I hate hate HATE hearing people do this! I know it's a common thing that people are so rude about this, but I want to just send all these rude people to etiquette classes.
Yeah... that is just plain RUDE!!!
You should have your FI call her and let her know that becuse of "fire marshall" Codes she cannot have a +1. That you are already at capacity for your event.
Would you let her bring someone if you had another person decline the invitation and you had more room?
I've had 4 people who have invited someone even though their invitation didn't say "and guest". I'm just hoping that we'll have enough seats!!! Some people have no clue! The worst part? It's a destination wedding!
This is my fear! That's so classless to me, why does this always happen? I won't be able to handle it tactfully at all so I'm hoping I'll be able to avoid it.

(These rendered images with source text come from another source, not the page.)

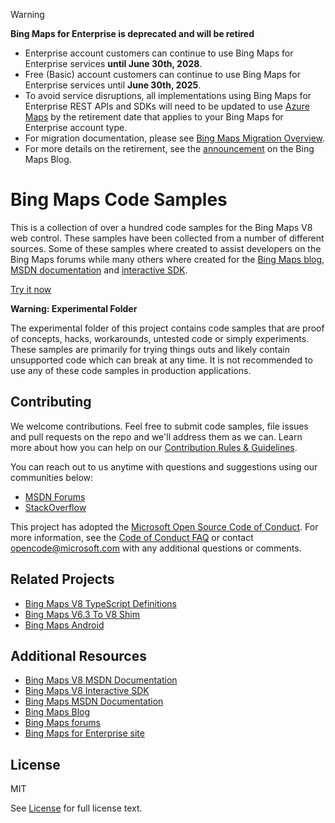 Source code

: > [!WARNING]
> **Bing Maps for Enterprise is deprecated and will be retired**
> * Enterprise account customers can continue to use Bing Maps for Enterprise services **until June 30th, 2028**.
> * Free (Basic) account customers can continue to use Bing Maps for Enterprise services until **June 30th, 2025**.
> * To avoid service disruptions, all implementations using Bing Maps for Enterprise REST APIs and SDKs will need to be updated to use [Azure Maps](https://azuremaps.com) by the retirement date that applies to your Bing Maps for Enterprise account type.
> * For migration documentation, please see [Bing Maps Migration Overview](https://learn.microsoft.com/azure/azure-maps/migrate-bing-maps-overview).
> * For more details on the retirement, see the [announcement](https://aka.ms/BMERetirementAnnouncement) on the Bing Maps Blog.


# Bing Maps Code Samples #

This is a collection of over a hundred code samples for the Bing Maps V8 web control. These samples have been collected from a number of different sources. 
Some of these samples where created to assist developers on the Bing Maps forums while many others where created for the [Bing Maps blog](http://blogs.bing.com/maps), 
[MSDN documentation](https://msdn.microsoft.com/en-us/library/mt712542.aspx) and [interactive SDK](http://www.bing.com/api/maps/sdkrelease/mapcontrol/isdk).

[Try it now](https://samples.bingmapsportal.com/)

**Warning: Experimental Folder**

The experimental folder of this project contains code samples that are proof of concepts, hacks, workarounds, untested code or simply experiments. 
These samples are primarily for trying things outs and likely contain unsupported code which can break at any time. 
It is not recommended to use any of these code samples in production applications.

## Contributing ##

We welcome contributions. Feel free to submit code samples, file issues and pull requests on the repo and we'll address them as we can. 
Learn more about how you can help on our [Contribution Rules & Guidelines](CONTRIBUTING.md). 

You can reach out to us anytime with questions and suggestions using our communities below:
* [MSDN Forums](https://social.msdn.microsoft.com/Forums/en-US/home?forum=bingmapsajax&filter=alltypes&sort=lastpostdesc)
* [StackOverflow](http://stackoverflow.com/questions/tagged/bing-maps)

This project has adopted the [Microsoft Open Source Code of Conduct](https://opensource.microsoft.com/codeofconduct/). 
For more information, see the [Code of Conduct FAQ](https://opensource.microsoft.com/codeofconduct/faq/) or 
contact [opencode@microsoft.com](mailto:opencode@microsoft.com) with any additional questions or comments.

## Related Projects ##

* [Bing Maps V8 TypeScript Definitions](https://github.com/Microsoft/Bing-Maps-V8-TypeScript-Definitions)
* [Bing Maps V6.3 To V8 Shim](https://github.com/rbrundritt/BingMapsV63ToV8Shim)
* [Bing Maps Android](https://github.com/LeonidVeremchuk/BingMapAndroid)

## Additional Resources ##

* [Bing Maps V8 MSDN Documentation](https://msdn.microsoft.com/en-us/library/mt712542.aspx)
* [Bing Maps V8 Interactive SDK](http://www.bing.com/api/maps/sdkrelease/mapcontrol/isdk)
* [Bing Maps MSDN Documentation](https://msdn.microsoft.com/en-us/library/dd877180.aspx)
* [Bing Maps Blog](http://blogs.bing.com/maps)
* [Bing Maps forums](https://social.msdn.microsoft.com/Forums/en-US/home?forum=bingmapsajax&filter=alltypes&sort=lastpostdesc)
* [Bing Maps for Enterprise site](https://www.microsoft.com/maps/)

## License ##

MIT
 
See [License](LICENSE.md) for full license text.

I think we'll have more issues with my FI's family so it'll be him having the awkward convo's. The thing is, if you don't want to offend her or risk her not attending at all, you kinda just have to go with it. If there's not love lost, then shoot- tell her that that's extra money you shouldn't have to pay! I just know that I wouldn't be able to actually initiate that converstation.
Good thing your FI is taking care of it! I would hate to have to call someone and be like.... "Ummm, you can't invite someone to my wedding." Haha, so awkward. And it is INCREDIBLY rude when people invite someone else!
Well at least your FI is going to handle it. I know if - that is, WHEN - this happens to us, I'm going to have to deal with all the uninvited extras. That's what I get for being assertive, I suppose.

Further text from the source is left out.